◆ Assignment ◆
Filter the entries, keeping every line with the word "instanceof".

Collected data
++++++++++

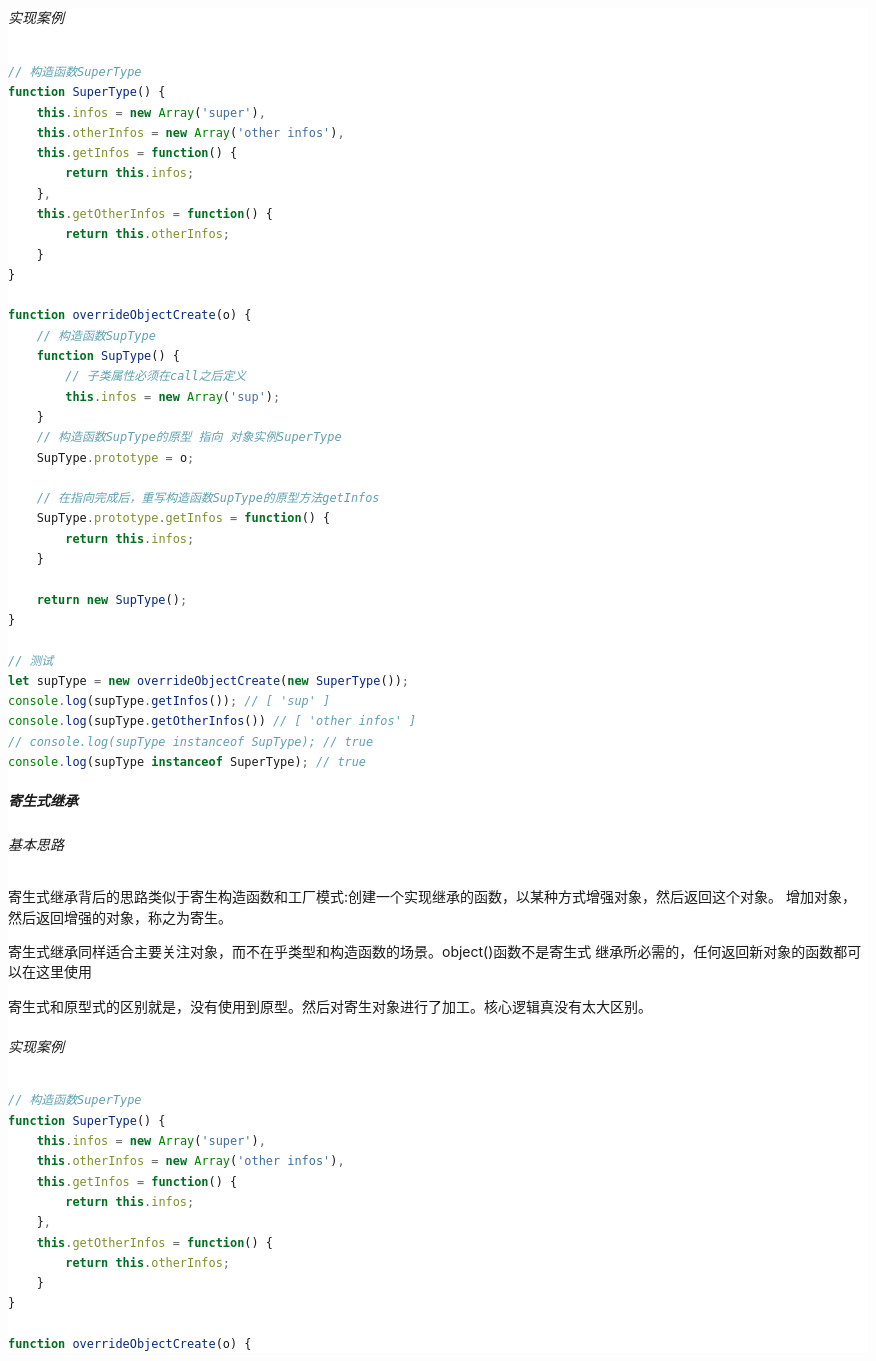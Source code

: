 ###### 实现案例

```javascript
// 构造函数SuperType
function SuperType() {
    this.infos = new Array('super'),
    this.otherInfos = new Array('other infos'),
    this.getInfos = function() {
        return this.infos;
    },
    this.getOtherInfos = function() {
        return this.otherInfos;
    }
}

function overrideObjectCreate(o) {
    // 构造函数SupType
    function SupType() { 
        // 子类属性必须在call之后定义
        this.infos = new Array('sup');
    }
    // 构造函数SupType的原型 指向 对象实例SuperType 
    SupType.prototype = o;

    // 在指向完成后，重写构造函数SupType的原型方法getInfos
    SupType.prototype.getInfos = function() {
        return this.infos;
    }

    return new SupType();
}

// 测试
let supType = new overrideObjectCreate(new SuperType());
console.log(supType.getInfos()); // [ 'sup' ]
console.log(supType.getOtherInfos()) // [ 'other infos' ]
// console.log(supType instanceof SupType); // true
console.log(supType instanceof SuperType); // true
```

##### 寄生式继承

###### 基本思路

寄生式继承背后的思路类似于寄生构造函数和工厂模式:创建一个实现继承的函数，以某种方式增强对象，然后返回这个对象。
增加对象，然后返回增强的对象，称之为寄生。

寄生式继承同样适合主要关注对象，而不在乎类型和构造函数的场景。object()函数不是寄生式 继承所必需的，任何返回新对象的函数都可以在这里使用

寄生式和原型式的区别就是，没有使用到原型。然后对寄生对象进行了加工。核心逻辑真没有太大区别。

###### 实现案例

```javascript
// 构造函数SuperType
function SuperType() {
    this.infos = new Array('super'),
    this.otherInfos = new Array('other infos'),
    this.getInfos = function() {
        return this.infos;
    },
    this.getOtherInfos = function() {
        return this.otherInfos;
    }
}

function overrideObjectCreate(o) {
```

++++++++++

◆ Answer ◆
// console.log(supType instanceof SupType); // true
console.log(supType instanceof SuperType); // true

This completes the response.